Casting the Cavalry: Remington’s Military Subjects in Bronze
The American soldier in the West was a persistent subject in Remington’s art throughout his career. His father’s tales of action during the Civil War inspired a passion for the military and a desire to document the glory and romance of battle. Remington drew from his experiences as a war correspondent in the late 1880s when he was sent west to capture scenes of the cavalry in the American Indian Wars for weekly magazines such as Century and Harper’s Weekly. Of the twenty-two sculptures the artist created over a relatively short, fourteen-year period, the three on view in our front gallery depict the soldiers that Remington observed on the frontier, and celebrated in his writings and art.
With his career as an artist illustrator solidified by the early 1890s, Remington began to realize his painted compositions in three dimensions. He learned the basics of clay modeling from the sculptor Frederick W. Ruckstull in 1895 and produced his first and most popular sculpture, The Broncho Buster, a dynamic depiction of a cowboy breaking a horse. Remington’s second, larger version of The Broncho Buster can be seen on view in the next gallery. The artist’s second subject in bronze, The Wounded Bunkie, depicts a moment of defeat and comradery as the two soldiers ride in retreat from an unseen enemy. It also introduces the dramatic kinetic sculptural effects that Remington would expand upon in the majority of his three-dimensional works. Trooper of the Plains 1868 and Dragoons 1850 are prime examples of the nostalgia for frontier history that Remington was so fond of in his late years.

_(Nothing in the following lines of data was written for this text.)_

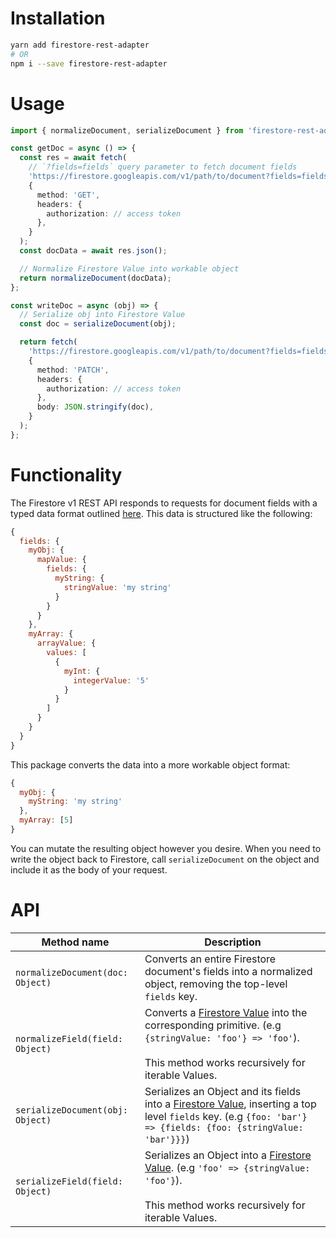 # Installation

```bash
yarn add firestore-rest-adapter
# OR
npm i --save firestore-rest-adapter
```

# Usage

```ts
import { normalizeDocument, serializeDocument } from 'firestore-rest-adapter';

const getDoc = async () => {
  const res = await fetch(
    // `?fields=fields` query parameter to fetch document fields
    'https://firestore.googleapis.com/v1/path/to/document?fields=fields',
    {
      method: 'GET',
      headers: {
        authorization: // access token
      },
    }
  );
  const docData = await res.json();

  // Normalize Firestore Value into workable object
  return normalizeDocument(docData);
};

const writeDoc = async (obj) => {
  // Serialize obj into Firestore Value
  const doc = serializeDocument(obj);

  return fetch(
    'https://firestore.googleapis.com/v1/path/to/document?fields=fields',
    {
      method: 'PATCH',
      headers: {
        authorization: // access token
      },
      body: JSON.stringify(doc),
    }
  );
};
```

# Functionality

The Firestore v1 REST API responds to requests for document fields with a typed data format outlined [here](https://cloud.google.com/firestore/docs/reference/rest/v1/Value). This data is structured like the following:

```js
{
  fields: {
    myObj: {
      mapValue: {
        fields: {
          myString: {
            stringValue: 'my string'
          }
        }
      }
    },
    myArray: {
      arrayValue: {
        values: [
          {
            myInt: {
              integerValue: '5'
            }
          }
        ]
      }
    }
  }
}
```

This package converts the data into a more workable object format:

```js
{
  myObj: {
    myString: 'my string'
  },
  myArray: [5]
}
```

You can mutate the resulting object however you desire. When you need to write the object back to Firestore, call `serializeDocument` on the object and include it as the body of your request.

# API

| Method name                      | Description                                                                                                                                                                                                                         |
| -------------------------------- | ----------------------------------------------------------------------------------------------------------------------------------------------------------------------------------------------------------------------------------- |
| `normalizeDocument(doc: Object)` | Converts an entire Firestore document's fields into a normalized object, removing the top-level `fields` key.                                                                                                                       |
| `normalizeField(field: Object)`  | Converts a [Firestore Value](https://cloud.google.com/firestore/docs/reference/rest/v1/Value) into the corresponding primitive. (e.g `{stringValue: 'foo'} => 'foo'`). <br/><br/>This method works recursively for iterable Values. |
| `serializeDocument(obj: Object)` | Serializes an Object and its fields into a [Firestore Value](https://cloud.google.com/firestore/docs/reference/rest/v1/Value), inserting a top level `fields` key. (e.g `{foo: 'bar'} => {fields: {foo: {stringValue: 'bar'}}}`)    |
| `serializeField(field: Object)`  | Serializes an Object into a [Firestore Value](https://cloud.google.com/firestore/docs/reference/rest/v1/Value). (e.g `'foo' => {stringValue: 'foo'}`). <br/><br/>This method works recursively for iterable Values.                 |
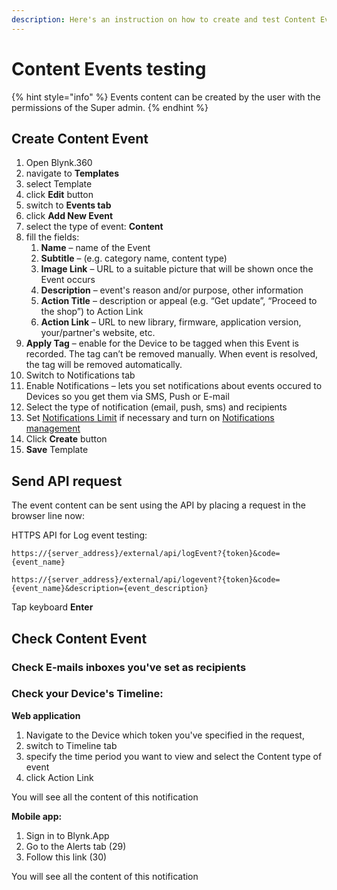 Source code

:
 ```yaml
---
description: Here's an instruction on how to create and test Content Events
---
```


# Content Events testing

{% hint style="info" %}
Events content can be created by the user with the permissions of the Super admin.
{% endhint %}

## Create Content Event

1. Open Blynk.360
2. navigate to **Templates** 
3. select Template
4. click **Edit** button
5. switch to **Events tab**
6. click **Add New Event**
7. select the type of event: **Content**
8. fill the fields:
   1. **Name** – name of the Event
   2. **Subtitle** – \(e.g. category name, content type\)
   3. **Image Link** – URL to a suitable picture that will be shown once the Event occurs 
   4. **Description** – event's reason and/or purpose, other information 
   5. **Action Title** – description or appeal \(e.g. “Get update”, “Proceed to the shop”\) to Action Link
   6. **Action Link** – URL to new library, firmware, application version, your/partner's website, etc.
9. **Apply Tag** – enable for the Device to be tagged when this Event is recorded. The tag can’t be removed manually. When event is resolved, the tag will be removed automatically.
10. Switch to Notifications tab 
11. Enable Notifications – lets you set notifications about events occured to Devices so you get them via SMS, Push or E-mail 
12. Select the type of notification \(email, push, sms\) and recipients
13. Set [Notifications Limit](../web-dashboard/products/events/notification-limit.md) if necessary and turn on [Notifications management](notification-management.md)
14. Click **Create** button 
15. **Save** Template

## **Send API request**

The event content can be sent using the API by placing a request in the browser line now:

HTTPS API for Log event testing:

`https://{server_address}/external/api/logEvent?{token}&code={event_name}`

`https://{server_address}/external/api/logevent?{token}&code={event_name}&description={event_description}`

Tap keyboard **Enter**

## **Check Content Event**

### **Check E-mails inboxes you've set as recipients**

### **Check your Device's Timeline:**

**Web application**

1. Navigate to the Device which token you've specified in the request,
2. switch to Timeline tab 
3. specify the time period you want to view and select the Content type of event 
4. click Action Link 

You will see all the content of this notification 

**Mobile app:**

1. Sign in to Blynk.App
2. Go to the Alerts tab \(29\)
3. Follow this link \(30\)

You will see all the content of this notification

Remington’s first forays into bronze sculpture were made in partnership with the Henry-Bonnard Bronze Company. These works were made using the sand casting process, which results in smooth clean surfaces, finished in a rich brown patina as seen in The Wounded Bunkie, on view in the front gallery. In 1900, Remington began working with a new foundry, Roman Bronze Works, who employed the lost wax process. This method allowed Remington to further develop and push the boundaries of the material, creating sculptures that appeared to be caught in mid motion, almost freeing them from their base. Trooper of the Plains 1868 and Dragoons 1850 are made using the lost wax, or cire perdue method. We invite you to examine and compare these two processes on view in our front gallery, and consider Remington’s celebrations of the cavalry and his work as a war correspondent in relation to the special exhibition In a Different Light: Winslow Homer & Frederic Remington.